## Data to use

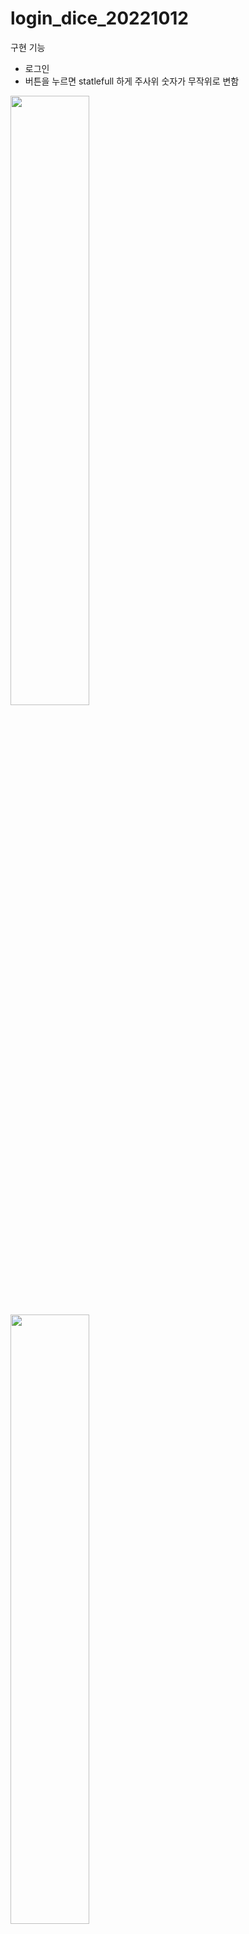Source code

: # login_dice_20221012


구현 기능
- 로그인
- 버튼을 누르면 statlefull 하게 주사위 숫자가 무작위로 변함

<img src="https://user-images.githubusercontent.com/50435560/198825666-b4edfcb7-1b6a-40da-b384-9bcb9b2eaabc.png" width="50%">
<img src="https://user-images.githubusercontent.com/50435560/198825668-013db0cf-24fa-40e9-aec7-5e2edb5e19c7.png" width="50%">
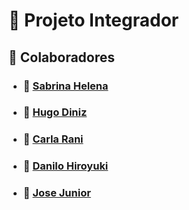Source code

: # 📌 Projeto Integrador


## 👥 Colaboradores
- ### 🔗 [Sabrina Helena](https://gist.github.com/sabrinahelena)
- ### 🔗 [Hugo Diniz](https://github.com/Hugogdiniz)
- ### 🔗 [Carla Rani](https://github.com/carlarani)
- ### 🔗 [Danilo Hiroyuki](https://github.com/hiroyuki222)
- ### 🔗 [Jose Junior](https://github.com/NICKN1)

## Assignment
Every line of the listing is to be retyped exactly; pictures stay out.

## Output below
Source code

: # login_dice_20221012


구현 기능
- 로그인
- 버튼을 누르면 statlefull 하게 주사위 숫자가 무작위로 변함

<img src="https://user-images.githubusercontent.com/50435560/198825666-b4edfcb7-1b6a-40da-b384-9bcb9b2eaabc.png" width="50%">
<img src="https://user-images.githubusercontent.com/50435560/198825668-013db0cf-24fa-40e9-aec7-5e2edb5e19c7.png" width="50%">
Source code

: # 📌 Projeto Integrador


## 👥 Colaboradores
- ### 🔗 [Sabrina Helena](https://gist.github.com/sabrinahelena)
- ### 🔗 [Hugo Diniz](https://github.com/Hugogdiniz)
- ### 🔗 [Carla Rani](https://github.com/carlarani)
- ### 🔗 [Danilo Hiroyuki](https://github.com/hiroyuki222)
- ### 🔗 [Jose Junior](https://github.com/NICKN1)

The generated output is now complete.